Key resilience features:

  1. Try-catch around client creation
  2. Try-catch around initialization
  3. Errors logged but don't propagate
  4. Successfully initialized clients added to list
  5. Failed clients excluded
  6. Application continues with partial client list

Async clients: Similar logic with client.initialize().block().

Logging Implementation

Lifecycle Logging

AgentPlatformAutoConfiguration:

private static final Logger logger =
    LoggerFactory.getLogger(AgentPlatformAutoConfiguration.class);

static {
    logger.info("AgentPlatformAutoConfiguration has been initialized.");
}

@PostConstruct
public void logEvent() {
    logger.info("AgentPlatformAutoConfiguration about to be processed...");
}

ScanConfiguration:

static {
    logger.info("ComponentConfiguration initialized: Scanning com.embabel.agent packages.");
}

Error Logging

MCP client failures:

ERROR c.e.a.a.p.QuiteMcpClientAutoConfiguration -
Failed to initialize MCP Sync Client: my-agent - filesystem
- Application startup will continue
<stack trace>

Conditional Activation

MCP Client Conditions

@ConditionalOnClass(McpSchema.class)  // MCP on classpath
@ConditionalOnProperty(
    prefix = "spring.ai.mcp.client",
    name = "enabled",
    havingValue = "true",
    matchIfMissing = true  // Enabled by default
)

Evaluation order:

  1. Check McpSchema.class on classpath
  2. Check spring.ai.mcp.client.enabled property
  3. If both true (or missing), activate configuration

Client Type Selection

@ConditionalOnProperty(
    prefix = "spring.ai.mcp.client",
    name = "type",
    havingValue = "SYNC",
    matchIfMissing = true  // SYNC by default
)
List<McpSyncClient> mcpSyncClients(...)

@ConditionalOnProperty(
    prefix = "spring.ai.mcp.client",
    name = "type",
    havingValue = "ASYNC"
)
List<McpAsyncClient> mcpAsyncClients(...)
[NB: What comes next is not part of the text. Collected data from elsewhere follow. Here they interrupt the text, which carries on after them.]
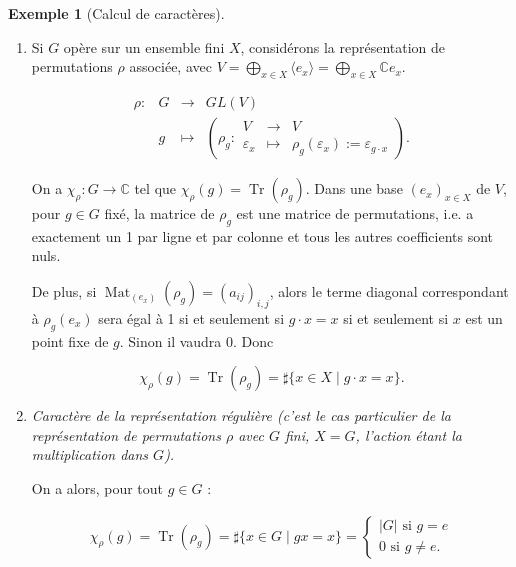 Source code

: \documentclass[french]{book}
\theoremstyle{definition}
\newtheorem*{protoexemple}{Exemple}
\newenvironment{exemple}
    {\colorlet{shadecolor}{gray!10}\begin{shaded}\begin{protoexemple}}
    {\end{protoexemple}\end{shaded}}
\begin{document}
\begin{exemple}[Calcul de caractères]

  \

  \begin{enumerate}
    \item Si \(G\) opère sur un ensemble fini \(X\), considérons la représentation de permutations \(\rho\) associée, avec \(V = \bigoplus _{x \in X} \langle e_x \rangle = \bigoplus _{x \in X} \mathbb{C} e_x\).

    \[\begin{matrix}
    \rho : & G & \longrightarrow & GL(V) \\
    \ & g & \longmapsto &\left( \rho_g : \begin{matrix}
    V & \longrightarrow & V \\
    \varepsilon_x & \longmapsto & \rho_g(\varepsilon_x) := \varepsilon _{g \cdot x}
    \end{matrix} \right).
    \end{matrix}\]

    On a \(\chi _{\rho} : G \longrightarrow \mathbb{C}\) tel que \(\chi _{\rho}(g) = \operatorname{Tr}(\rho_g)\). Dans une base \((e_x) _{x \in X}\) de \(V\), pour \(g \in G\) fixé, la matrice de \(\rho_g\) est une matrice de permutations, i.e. a exactement un 1 par ligne et par colonne et tous les autres coefficients sont nuls.

    De plus, si \(\operatorname{Mat} _{(e_x)} (\rho_g) = (a _{ij}) _{i,j}\), alors le terme diagonal correspondant à \(\rho_g(e_x)\) sera égal à 1 si et seulement si \(g \cdot x = x\) si et seulement si \(x\) est un point fixe de \(g\). Sinon il vaudra 0. Donc

    \[\chi _{\rho}(g) = \operatorname{Tr}(\rho_g) = \sharp \{ x \in X \mid g \cdot x = x \}.\]

    \item \emph{Caractère de la représentation régulière (c'est le cas particulier de la représentation de permutations \(\rho\) avec \(G\) fini, \(X = G\), l'action étant la multiplication dans \(G\)).}

    On a alors, pour tout \(g \in G\) :

    \begin{gather}
      \chi _{\rho}(g) = \operatorname{Tr}(\rho_g) = \sharp \{ x \in G \mid g x=x \} = \begin{cases}
        \lvert G \rvert \text{ si } g=e \\
        0 \text{ si } g \neq e.
      \end{cases}
    \end{gather}
  \end{enumerate}
\end{exemple}
\end{document}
Only one bean type created based on type property.

Integration with Spring AI

Extending McpClientAutoConfiguration

public class QuiteMcpClientAutoConfiguration
    extends McpClientAutoConfiguration {
    // Inherits base configuration
    // Overrides bean methods with resilient versions
}

Why extend: Maintains compatibility with Spring AI while adding resilience.

Transport Integration

Transports provided by Spring AI:

  • StdioTransportAutoConfiguration
  • SseHttpClientTransportAutoConfiguration
  • StreamableHttpHttpClientTransportAutoConfiguration
  • SseWebFluxTransportAutoConfiguration
  • StreamableHttpWebFluxTransportAutoConfiguration

Integration point:

ObjectProvider<List<NamedClientMcpTransport>> transportsProvider

Injects all available transports from Spring AI auto-configurations.

Bean Creation Flow

1. AgentPlatformAutoConfiguration loaded
   └─ Imports QuiteMcpClientAutoConfiguration
   └─ Imports ScanConfiguration, AgentPlatformConfiguration, ToolGroupsConfiguration

2. QuiteMcpClientAutoConfiguration activated
   └─ Conditions evaluated (McpSchema, enabled property)
   └─ Bean method selected (SYNC vs ASYNC)

3. MCP client bean created
   └─ Transports injected
   └─ For each transport:
       ├─ Build client spec
       ├─ Apply configurer
       ├─ Create client
       └─ Initialize (with error handling)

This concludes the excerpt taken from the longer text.